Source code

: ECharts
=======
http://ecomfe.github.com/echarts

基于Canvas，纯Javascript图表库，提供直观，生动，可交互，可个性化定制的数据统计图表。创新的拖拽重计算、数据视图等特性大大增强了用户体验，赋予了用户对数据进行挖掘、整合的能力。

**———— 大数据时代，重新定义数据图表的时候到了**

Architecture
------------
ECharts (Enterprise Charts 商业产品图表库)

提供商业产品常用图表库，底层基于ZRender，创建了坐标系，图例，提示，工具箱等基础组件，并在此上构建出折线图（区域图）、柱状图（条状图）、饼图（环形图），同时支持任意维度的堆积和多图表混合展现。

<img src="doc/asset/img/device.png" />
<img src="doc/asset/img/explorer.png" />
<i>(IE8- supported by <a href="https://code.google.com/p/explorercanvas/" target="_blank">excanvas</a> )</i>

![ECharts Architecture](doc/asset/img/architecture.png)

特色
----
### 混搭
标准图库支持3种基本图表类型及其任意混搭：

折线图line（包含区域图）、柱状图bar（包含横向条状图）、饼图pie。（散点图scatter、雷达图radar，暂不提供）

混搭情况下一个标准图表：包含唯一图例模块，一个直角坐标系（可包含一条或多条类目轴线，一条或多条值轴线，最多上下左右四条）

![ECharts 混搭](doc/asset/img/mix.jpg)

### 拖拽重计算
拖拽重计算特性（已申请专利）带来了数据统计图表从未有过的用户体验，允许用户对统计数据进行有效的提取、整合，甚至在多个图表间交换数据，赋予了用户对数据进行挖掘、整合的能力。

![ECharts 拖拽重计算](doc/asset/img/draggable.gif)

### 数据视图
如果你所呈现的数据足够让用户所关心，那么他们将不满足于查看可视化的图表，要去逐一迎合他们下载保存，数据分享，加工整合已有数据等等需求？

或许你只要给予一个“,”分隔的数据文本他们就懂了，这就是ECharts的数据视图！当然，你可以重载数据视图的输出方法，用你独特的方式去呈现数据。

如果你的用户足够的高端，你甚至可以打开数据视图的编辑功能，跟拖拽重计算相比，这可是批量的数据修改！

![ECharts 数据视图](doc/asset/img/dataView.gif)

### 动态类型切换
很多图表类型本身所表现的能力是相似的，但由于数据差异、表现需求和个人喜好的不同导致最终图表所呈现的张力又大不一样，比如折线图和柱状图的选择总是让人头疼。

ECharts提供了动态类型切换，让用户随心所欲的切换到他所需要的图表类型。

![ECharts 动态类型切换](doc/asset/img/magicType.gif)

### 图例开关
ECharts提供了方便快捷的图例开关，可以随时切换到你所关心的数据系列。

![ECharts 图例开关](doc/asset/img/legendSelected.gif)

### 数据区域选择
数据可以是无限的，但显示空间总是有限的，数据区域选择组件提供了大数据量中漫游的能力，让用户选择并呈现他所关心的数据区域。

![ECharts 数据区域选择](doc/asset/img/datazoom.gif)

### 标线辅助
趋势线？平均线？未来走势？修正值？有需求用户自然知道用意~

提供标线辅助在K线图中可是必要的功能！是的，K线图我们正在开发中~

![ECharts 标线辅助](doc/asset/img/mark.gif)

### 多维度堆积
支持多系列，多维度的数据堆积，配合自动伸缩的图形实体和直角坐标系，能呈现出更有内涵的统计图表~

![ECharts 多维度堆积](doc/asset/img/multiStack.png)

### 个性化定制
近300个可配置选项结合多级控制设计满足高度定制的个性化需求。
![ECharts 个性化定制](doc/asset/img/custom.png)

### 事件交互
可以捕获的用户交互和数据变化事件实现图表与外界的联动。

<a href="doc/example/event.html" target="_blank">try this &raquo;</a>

• [WORK ITEM] Every line above that contains the word "code" should be reported.

• [SOLUTION TO THIS PROBLEM]
Source code
<i>(IE8- supported by <a href="https://code.google.com/p/explorercanvas/" target="_blank">excanvas</a> )</i>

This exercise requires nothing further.